Currently, My app is using a large amount of memory after loading textures (~200Mb)
I am loading the textures into a char buffer, passing it along to OpenGL and then killing the buffer.
It would seem that this memory is used by OpenGL, which is doing its own texture management internally.
What measures could I take to reduce this?
Is it possible to prevent OpenGL from managing textures internally?
One typical solution is to keep track of which textures you are needing at a given position of your camera or time-frame, and only load those when you need (opposed to load every single texture at the loading the app). You will have to have a "manager" which controls the loading-unloading and bounding of the respective texture number (e.g. a container which associates a string, name of the texture, with an integer) assigned by the glBindTexture)
Other option is to reduce the overall quality/size of the textures you are using.
It would seem that this memory is used by OpenGL,
Yes
which is doing its own texture management internally.
No, not texture management. It just need to keep the data somewhere. On modern systems the GPU is shared by several processes running simultanously. And not all of the data may fit into fast GPU memory. So the OpenGL implementation must be able to swap data out. The GPU fast memory is not storage, it's just another cache level. Just like the system memory is cache for system storage.
Also GPUs may crash and modern drivers reset them in situ, without the user noticing.
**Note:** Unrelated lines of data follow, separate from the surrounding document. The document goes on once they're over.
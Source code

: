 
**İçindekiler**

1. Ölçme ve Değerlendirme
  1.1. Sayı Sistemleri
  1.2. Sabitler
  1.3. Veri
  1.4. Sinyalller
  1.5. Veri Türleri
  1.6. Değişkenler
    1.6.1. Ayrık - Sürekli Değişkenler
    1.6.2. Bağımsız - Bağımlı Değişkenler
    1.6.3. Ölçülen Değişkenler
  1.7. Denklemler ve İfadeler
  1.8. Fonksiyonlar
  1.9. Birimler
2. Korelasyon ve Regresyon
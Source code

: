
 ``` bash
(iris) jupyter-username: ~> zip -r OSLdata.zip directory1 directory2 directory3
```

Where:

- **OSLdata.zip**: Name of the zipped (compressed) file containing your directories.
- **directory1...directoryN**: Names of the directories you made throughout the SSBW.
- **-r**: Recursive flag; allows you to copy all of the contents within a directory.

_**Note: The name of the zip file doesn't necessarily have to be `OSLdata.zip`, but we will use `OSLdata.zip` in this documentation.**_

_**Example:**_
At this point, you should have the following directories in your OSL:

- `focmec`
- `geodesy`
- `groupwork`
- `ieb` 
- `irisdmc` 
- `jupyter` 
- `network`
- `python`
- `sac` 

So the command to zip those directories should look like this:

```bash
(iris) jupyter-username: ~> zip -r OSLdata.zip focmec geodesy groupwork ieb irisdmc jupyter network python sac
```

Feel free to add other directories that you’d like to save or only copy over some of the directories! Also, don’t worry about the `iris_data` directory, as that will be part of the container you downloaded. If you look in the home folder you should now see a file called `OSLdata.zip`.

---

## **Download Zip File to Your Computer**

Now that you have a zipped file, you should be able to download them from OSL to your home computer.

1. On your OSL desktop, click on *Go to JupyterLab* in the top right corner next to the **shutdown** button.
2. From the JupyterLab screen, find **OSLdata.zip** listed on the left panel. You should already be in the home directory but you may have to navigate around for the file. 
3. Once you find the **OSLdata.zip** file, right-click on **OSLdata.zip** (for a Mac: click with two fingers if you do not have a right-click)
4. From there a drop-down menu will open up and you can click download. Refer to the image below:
For this they need a full copy of the data as well.
Is it possible to prevent OpenGL from managing textures internally?
No, because this would either be tedious to do, or break things. But what you can do, is loading only the textures you really need for drawing a given scene.
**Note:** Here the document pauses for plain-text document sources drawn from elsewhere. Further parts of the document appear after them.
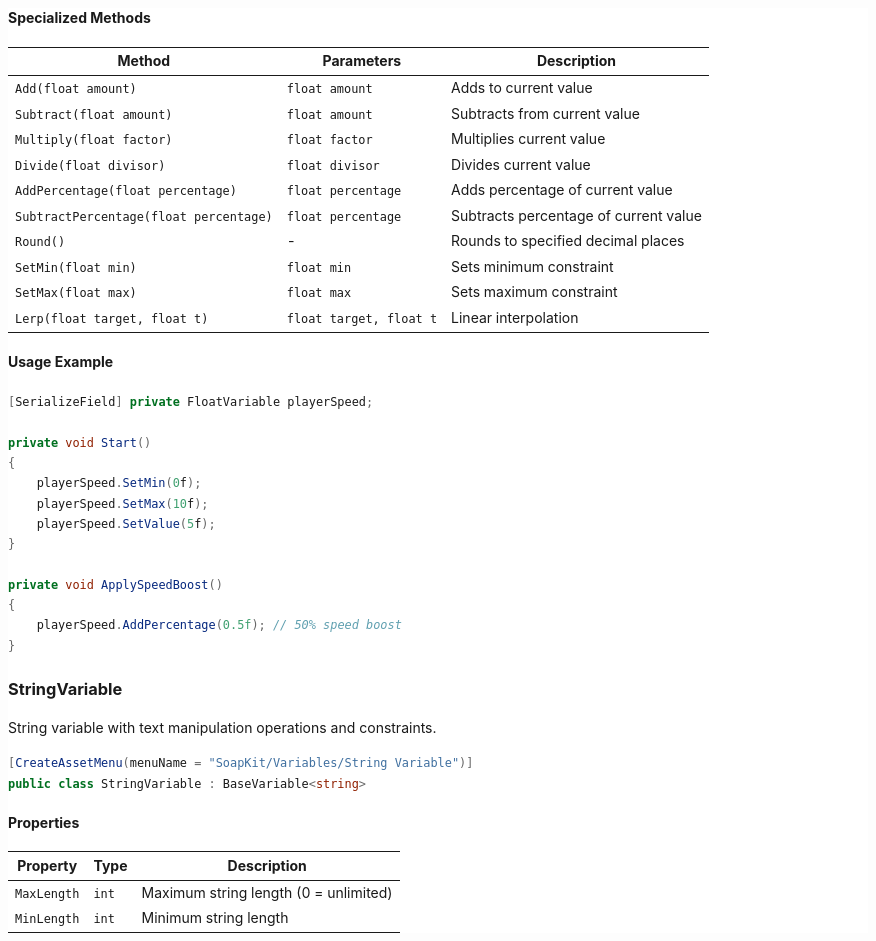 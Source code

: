 #### Specialized Methods

| Method | Parameters | Description |
|--------|------------|-------------|
| `Add(float amount)` | `float amount` | Adds to current value |
| `Subtract(float amount)` | `float amount` | Subtracts from current value |
| `Multiply(float factor)` | `float factor` | Multiplies current value |
| `Divide(float divisor)` | `float divisor` | Divides current value |
| `AddPercentage(float percentage)` | `float percentage` | Adds percentage of current value |
| `SubtractPercentage(float percentage)` | `float percentage` | Subtracts percentage of current value |
| `Round()` | - | Rounds to specified decimal places |
| `SetMin(float min)` | `float min` | Sets minimum constraint |
| `SetMax(float max)` | `float max` | Sets maximum constraint |
| `Lerp(float target, float t)` | `float target, float t` | Linear interpolation |

#### Usage Example

```csharp
[SerializeField] private FloatVariable playerSpeed;

private void Start()
{
    playerSpeed.SetMin(0f);
    playerSpeed.SetMax(10f);
    playerSpeed.SetValue(5f);
}

private void ApplySpeedBoost()
{
    playerSpeed.AddPercentage(0.5f); // 50% speed boost
}
```

### StringVariable

String variable with text manipulation operations and constraints.

```csharp
[CreateAssetMenu(menuName = "SoapKit/Variables/String Variable")]
public class StringVariable : BaseVariable<string>
```

#### Properties

| Property | Type | Description |
|----------|------|-------------|
| `MaxLength` | `int` | Maximum string length (0 = unlimited) |
| `MinLength` | `int` | Minimum string length |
If you look through my writings about OpenGL, you'll notice that for years I tell people not to writing silly things like "initGL" functions. Put everything into your drawing code. You'll go through a drawing scheduling phase anyway (you must sort translucent objects far-to-near, frustum culling, etc.). That gives you the opportunity to check which textures you need, and to load them. You can even go as far and load only lower resolution mipmap levels so that when a scene is initially shown it has low detail, and load the higher resolution mipmaps in the background; this of course requires appropriate setting of minimum and maximum mip levels to be set as either texture or sampler parameter.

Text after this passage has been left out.